** Prompt **
Wherever a line in the records contains the word "vars", return that line.

------------------------------------------------------------------------

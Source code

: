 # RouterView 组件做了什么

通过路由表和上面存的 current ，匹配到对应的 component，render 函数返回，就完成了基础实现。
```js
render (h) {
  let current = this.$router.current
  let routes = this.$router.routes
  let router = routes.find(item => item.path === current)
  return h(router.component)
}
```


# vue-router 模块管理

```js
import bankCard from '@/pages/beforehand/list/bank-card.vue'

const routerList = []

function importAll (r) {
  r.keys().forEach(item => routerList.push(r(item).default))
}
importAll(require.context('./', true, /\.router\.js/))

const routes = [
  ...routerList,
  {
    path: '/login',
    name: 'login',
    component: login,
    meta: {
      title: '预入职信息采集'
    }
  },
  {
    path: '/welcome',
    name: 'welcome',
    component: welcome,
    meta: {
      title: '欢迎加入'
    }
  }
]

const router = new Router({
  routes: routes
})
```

------------------------------------------------------------------------

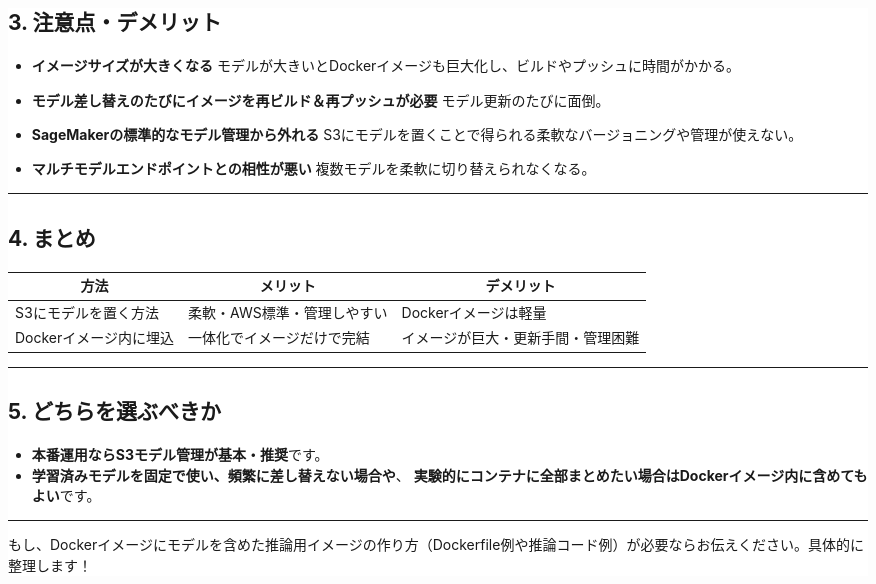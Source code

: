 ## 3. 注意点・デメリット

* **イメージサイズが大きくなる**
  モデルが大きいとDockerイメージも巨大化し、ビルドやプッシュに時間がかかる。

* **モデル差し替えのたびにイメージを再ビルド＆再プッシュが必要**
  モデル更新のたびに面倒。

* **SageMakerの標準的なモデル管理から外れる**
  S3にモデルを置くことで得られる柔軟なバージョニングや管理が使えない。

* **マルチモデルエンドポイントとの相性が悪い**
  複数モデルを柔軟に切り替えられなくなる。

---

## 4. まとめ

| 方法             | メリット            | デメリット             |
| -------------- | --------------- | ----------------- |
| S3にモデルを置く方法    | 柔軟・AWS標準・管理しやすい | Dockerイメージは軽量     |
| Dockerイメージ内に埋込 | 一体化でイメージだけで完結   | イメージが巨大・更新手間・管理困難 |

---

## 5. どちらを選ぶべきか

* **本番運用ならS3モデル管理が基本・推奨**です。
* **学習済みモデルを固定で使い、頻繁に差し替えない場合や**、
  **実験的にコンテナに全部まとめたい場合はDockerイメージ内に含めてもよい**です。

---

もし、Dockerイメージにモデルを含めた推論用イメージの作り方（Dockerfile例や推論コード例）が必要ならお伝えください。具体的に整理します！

------------------------------------------------------------------------

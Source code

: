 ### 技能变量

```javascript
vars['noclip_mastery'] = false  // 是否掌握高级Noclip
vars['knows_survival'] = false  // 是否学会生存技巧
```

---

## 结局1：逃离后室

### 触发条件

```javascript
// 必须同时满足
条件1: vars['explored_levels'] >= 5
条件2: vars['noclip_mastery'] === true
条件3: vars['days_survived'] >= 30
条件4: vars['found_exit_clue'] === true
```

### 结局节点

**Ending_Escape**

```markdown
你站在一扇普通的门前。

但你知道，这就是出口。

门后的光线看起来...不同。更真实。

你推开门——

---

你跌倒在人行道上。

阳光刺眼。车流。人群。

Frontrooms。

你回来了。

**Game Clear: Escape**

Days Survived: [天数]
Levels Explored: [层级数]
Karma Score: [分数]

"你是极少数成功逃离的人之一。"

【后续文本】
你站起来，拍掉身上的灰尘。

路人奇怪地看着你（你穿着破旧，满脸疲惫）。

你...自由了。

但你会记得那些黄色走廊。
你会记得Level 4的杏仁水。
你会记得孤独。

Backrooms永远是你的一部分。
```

------------------------------------------------------------------------

** Result for this exercise **
vars['noclip_mastery'] = false  // 是否掌握高级Noclip
vars['knows_survival'] = false  // 是否学会生存技巧
条件1: vars['explored_levels'] >= 5
条件2: vars['noclip_mastery'] === true
条件3: vars['days_survived'] >= 30
条件4: vars['found_exit_clue'] === true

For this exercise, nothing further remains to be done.